Maintain CloudBees Analytics server data on Kubernetes

5 minute readReference

CloudBees CD/RO supports automatically creating snapshot backups of CloudBees Analytics OpenSearch indices according to setting in your values file. Snapshots are configured via the values in the analytics.backup fields.

Starting in CloudBees CD/RO v2024.06.0, CloudBees Analytics started using the analytics Kubernetes service with OpenSearch as its search engine. When upgrading from v2024.03.0 or earlier, ensure your values file is updated with the analytics chart. For more information, refer to CloudBees Analytics server values.

For previous CloudBees CD/RO versions using dois with Elasticsearch, refer to the corresponding documentation version for your CloudBees CD/RO.

When backups are enabled, CloudBees CD/RO creates an extra PersistentVolumeClaim (PVC) for storing your snapshots and a cron job to generate them. Snapshots are created every 12 hours and retained for 15 days by default, but the schedule and retention policy can be customized using the fields:

  • analytics.backup.schedule_cron

  • analytics.backup.retentionDays

As described above, a PVC is automatically created to store your snapshots, but a remote repository can also be used to store them if your project uses AWS and GCS buckets. For more information, refer to Create snapshot backups with an external repository.

You can restore snapshots using the instructions in Restoring a snapshot backup. If you need to disable snapshots, refer to the instructions in Disable snapshot restoring.

Limitations

When running more than one OpenSearch backups, all backups must have access to the same directory. Therefore, CloudBees recommends using a shared file system when running CloudBees Analytics in clustered mode.

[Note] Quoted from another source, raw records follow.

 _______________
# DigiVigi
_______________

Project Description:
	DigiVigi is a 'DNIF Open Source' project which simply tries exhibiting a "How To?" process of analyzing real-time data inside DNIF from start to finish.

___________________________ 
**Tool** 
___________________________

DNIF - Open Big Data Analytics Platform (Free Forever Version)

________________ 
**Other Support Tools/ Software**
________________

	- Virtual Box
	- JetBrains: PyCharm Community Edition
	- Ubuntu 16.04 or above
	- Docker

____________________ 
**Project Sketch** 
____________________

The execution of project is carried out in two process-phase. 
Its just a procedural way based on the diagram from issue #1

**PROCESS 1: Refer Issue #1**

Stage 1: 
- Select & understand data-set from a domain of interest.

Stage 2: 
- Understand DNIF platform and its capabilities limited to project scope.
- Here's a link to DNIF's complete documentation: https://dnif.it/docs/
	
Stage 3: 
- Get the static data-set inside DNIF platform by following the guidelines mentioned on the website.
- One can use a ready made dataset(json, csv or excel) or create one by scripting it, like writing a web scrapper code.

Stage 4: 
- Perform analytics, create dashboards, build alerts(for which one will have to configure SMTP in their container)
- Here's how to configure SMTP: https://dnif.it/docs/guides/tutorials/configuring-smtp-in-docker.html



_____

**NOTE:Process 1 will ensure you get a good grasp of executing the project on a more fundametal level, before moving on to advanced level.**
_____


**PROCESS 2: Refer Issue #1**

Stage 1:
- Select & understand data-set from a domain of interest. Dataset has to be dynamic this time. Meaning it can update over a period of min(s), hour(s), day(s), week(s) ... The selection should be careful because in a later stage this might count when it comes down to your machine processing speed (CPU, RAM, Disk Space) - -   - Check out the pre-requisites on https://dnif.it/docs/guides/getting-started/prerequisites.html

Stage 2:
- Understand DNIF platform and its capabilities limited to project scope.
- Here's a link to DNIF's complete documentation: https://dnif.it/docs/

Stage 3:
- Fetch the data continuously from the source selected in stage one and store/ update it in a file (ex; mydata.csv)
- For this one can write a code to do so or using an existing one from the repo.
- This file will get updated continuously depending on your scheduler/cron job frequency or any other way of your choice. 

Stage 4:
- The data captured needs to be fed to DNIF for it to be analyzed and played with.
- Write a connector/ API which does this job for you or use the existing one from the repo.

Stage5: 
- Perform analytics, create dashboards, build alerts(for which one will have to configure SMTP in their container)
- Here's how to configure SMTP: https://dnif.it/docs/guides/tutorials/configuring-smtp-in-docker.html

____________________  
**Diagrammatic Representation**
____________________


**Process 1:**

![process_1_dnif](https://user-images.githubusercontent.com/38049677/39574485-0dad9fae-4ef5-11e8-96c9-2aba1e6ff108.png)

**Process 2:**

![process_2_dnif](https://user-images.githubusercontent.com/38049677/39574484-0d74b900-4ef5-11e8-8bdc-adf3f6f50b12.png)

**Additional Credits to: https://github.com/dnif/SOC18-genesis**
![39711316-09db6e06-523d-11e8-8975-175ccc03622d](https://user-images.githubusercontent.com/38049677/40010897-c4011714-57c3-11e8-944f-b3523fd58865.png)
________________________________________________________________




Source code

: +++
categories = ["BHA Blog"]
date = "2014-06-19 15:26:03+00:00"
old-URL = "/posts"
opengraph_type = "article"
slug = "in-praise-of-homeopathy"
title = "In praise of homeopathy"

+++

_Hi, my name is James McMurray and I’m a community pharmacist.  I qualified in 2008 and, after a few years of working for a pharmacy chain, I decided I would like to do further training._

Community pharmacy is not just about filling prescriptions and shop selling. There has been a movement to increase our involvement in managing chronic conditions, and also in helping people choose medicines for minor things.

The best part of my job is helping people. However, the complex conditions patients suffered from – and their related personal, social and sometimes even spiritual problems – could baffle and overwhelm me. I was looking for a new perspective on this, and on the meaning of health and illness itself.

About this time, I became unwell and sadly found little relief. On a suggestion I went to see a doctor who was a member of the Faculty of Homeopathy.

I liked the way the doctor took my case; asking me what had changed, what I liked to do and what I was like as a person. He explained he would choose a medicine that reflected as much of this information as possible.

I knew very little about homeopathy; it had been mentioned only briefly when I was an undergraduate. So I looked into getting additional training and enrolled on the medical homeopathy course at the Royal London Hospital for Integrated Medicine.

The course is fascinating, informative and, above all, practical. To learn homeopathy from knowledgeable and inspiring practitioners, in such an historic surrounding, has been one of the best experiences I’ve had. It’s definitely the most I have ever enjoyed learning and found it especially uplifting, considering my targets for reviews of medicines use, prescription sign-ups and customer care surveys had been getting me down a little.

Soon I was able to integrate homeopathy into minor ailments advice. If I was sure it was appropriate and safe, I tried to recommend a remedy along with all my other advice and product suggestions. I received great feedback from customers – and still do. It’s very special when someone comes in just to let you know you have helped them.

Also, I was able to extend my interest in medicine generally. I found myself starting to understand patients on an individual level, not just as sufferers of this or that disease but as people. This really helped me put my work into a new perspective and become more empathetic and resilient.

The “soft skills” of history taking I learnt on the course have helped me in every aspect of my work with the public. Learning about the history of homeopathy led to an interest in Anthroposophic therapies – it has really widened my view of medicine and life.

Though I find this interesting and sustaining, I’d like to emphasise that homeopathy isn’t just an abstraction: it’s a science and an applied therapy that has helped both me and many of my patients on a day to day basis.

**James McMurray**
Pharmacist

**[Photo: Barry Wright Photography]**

Configure snapshot backups

To configure a snapshot backup, enable CloudBees Analytics backups in your values file, such as:

analytics: ## Enable or disable creating a backup of cbflow-analytics data. backup: ## NOTE: If you change `analytics.backup.enabled` for an existing installation, ## you must delete the statefulset for the installation prior to upgrading. ## To do so, use `kubectl delete statefulset flow-analytics`. enabled: true schedule_cron: "0 */12 * * *" retentionDays: 15 location: "/os-backups" ## The `imageRepository` in the `images.registry` to pull component image from. imageRepository: cbflow-tools

These updates result in the following behavior:

  • analytics.backup.enabled=true updates CloudBees Analytics statefulsets with backup configurations, including creating an extra PVC with a filesystem as the backend.

  • A Kubernetes CronJob is created. This CronJob:

    • Uses the cbflow-tools docker image to execute backups.

    • Runs periodically, based on frequency set in analytics.backup.schedule_cron.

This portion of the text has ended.